Farmer Andrew Guest was disinherited from the family farm, Tump, in Monmouthshire, despite having worked there since leaving school at 16.
He brought an action based on proprietary estoppel, where legal rights to a property exist if a claimant can prove they have been ‘given a clear assurance’ they will inherit and have relied on it, even if nothing is put in writing.
The High Court awarded him a clean break lump payment of 50% of the value of the dairy farm and 40% of the value of the farm buildings. The parents appealed on the basis this would require them to sell the farm. They argued that relief should be calculated on the basis of detriment suffered rather than on the basis of expectation.
Ruling in Guest v Guest [2022] UKSC 27 last week, the Supreme Court held it is the repudiation of the promised expectation which is the unconscionable wrong. Therefore, the correct approach was to look at the son’s expectation of inheritance rather than the detriment-based approach put forward by his parents.
However, it partially allowed the parents’ appeal on the High Court’s overall remedy. The justices held the parents have two choices to fulfil the promisee’s— their son’s— expectation: either pay him a reduced sum now or hold his share of the farm on trust for him for their lifetimes.
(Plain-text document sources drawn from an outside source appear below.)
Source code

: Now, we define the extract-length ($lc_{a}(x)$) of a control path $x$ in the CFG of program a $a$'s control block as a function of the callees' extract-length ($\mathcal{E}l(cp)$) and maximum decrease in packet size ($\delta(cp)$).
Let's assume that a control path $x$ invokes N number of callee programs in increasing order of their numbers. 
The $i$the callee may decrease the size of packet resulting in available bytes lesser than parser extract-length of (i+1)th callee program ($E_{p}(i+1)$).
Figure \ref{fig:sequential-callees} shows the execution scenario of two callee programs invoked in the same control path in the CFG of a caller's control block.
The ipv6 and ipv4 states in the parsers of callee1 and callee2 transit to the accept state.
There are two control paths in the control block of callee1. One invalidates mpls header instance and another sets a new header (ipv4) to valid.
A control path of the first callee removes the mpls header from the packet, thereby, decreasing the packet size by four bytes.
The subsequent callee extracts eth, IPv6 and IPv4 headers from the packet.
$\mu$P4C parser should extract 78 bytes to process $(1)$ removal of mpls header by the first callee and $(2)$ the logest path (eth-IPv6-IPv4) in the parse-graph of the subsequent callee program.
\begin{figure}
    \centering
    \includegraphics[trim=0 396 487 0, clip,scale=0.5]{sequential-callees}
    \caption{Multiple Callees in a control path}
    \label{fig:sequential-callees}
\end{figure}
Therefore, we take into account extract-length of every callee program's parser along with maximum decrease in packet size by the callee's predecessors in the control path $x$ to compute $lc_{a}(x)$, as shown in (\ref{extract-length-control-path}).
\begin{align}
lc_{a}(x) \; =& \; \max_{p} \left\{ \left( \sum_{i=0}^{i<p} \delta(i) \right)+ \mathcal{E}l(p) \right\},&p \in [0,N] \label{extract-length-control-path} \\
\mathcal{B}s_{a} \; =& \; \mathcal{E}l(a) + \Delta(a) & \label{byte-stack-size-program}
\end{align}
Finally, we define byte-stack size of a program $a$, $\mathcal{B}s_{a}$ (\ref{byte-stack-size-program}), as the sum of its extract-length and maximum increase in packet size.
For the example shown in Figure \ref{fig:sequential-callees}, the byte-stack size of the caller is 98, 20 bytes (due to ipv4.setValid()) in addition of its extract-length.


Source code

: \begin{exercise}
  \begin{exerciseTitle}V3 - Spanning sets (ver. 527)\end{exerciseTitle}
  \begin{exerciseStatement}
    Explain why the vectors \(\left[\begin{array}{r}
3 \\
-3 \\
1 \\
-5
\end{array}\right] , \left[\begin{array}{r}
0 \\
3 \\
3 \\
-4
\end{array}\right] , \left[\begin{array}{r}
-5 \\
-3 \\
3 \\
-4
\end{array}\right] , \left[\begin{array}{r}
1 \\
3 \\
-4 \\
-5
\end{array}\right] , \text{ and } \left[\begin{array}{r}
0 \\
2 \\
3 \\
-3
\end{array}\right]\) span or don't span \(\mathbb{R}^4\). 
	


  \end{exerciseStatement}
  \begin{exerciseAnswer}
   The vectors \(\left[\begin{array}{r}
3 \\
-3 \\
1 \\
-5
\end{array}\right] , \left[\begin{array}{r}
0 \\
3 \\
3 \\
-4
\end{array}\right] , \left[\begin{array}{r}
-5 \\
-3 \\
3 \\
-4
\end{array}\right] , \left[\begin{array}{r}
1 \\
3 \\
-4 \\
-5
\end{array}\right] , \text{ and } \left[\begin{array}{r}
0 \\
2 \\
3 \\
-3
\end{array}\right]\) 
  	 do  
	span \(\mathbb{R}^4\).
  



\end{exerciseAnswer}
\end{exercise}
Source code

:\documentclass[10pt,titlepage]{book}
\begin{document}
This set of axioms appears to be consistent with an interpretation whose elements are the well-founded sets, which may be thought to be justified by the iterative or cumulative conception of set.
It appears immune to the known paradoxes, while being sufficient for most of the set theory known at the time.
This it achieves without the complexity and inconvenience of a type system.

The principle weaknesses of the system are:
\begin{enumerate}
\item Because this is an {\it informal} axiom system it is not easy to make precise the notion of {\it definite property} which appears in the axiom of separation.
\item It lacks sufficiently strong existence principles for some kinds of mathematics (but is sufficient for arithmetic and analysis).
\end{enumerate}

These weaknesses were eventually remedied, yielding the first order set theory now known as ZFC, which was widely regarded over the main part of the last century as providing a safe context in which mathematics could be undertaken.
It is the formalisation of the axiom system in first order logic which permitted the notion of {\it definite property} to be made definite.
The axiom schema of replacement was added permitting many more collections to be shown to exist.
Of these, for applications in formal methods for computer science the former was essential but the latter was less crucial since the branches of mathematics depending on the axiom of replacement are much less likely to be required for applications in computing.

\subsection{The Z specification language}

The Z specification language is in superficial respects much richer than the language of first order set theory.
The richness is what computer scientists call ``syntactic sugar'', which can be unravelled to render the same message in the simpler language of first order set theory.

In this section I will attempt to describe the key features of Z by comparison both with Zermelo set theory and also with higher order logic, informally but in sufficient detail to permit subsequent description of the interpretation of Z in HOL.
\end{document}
Polly Ridgway, senior associate at Clarke Willmott, which represented Andrew Guest, said the Supreme Court had prevented a ‘clear injustice and, as a result, Andrew will receive his inheritance promised to him’.
Laura Phillips, senior associate at Kingsley Napley, said the decision ‘demonstrates the wide discretion that the court has to provide remedies that would help achieve equity between the parties’.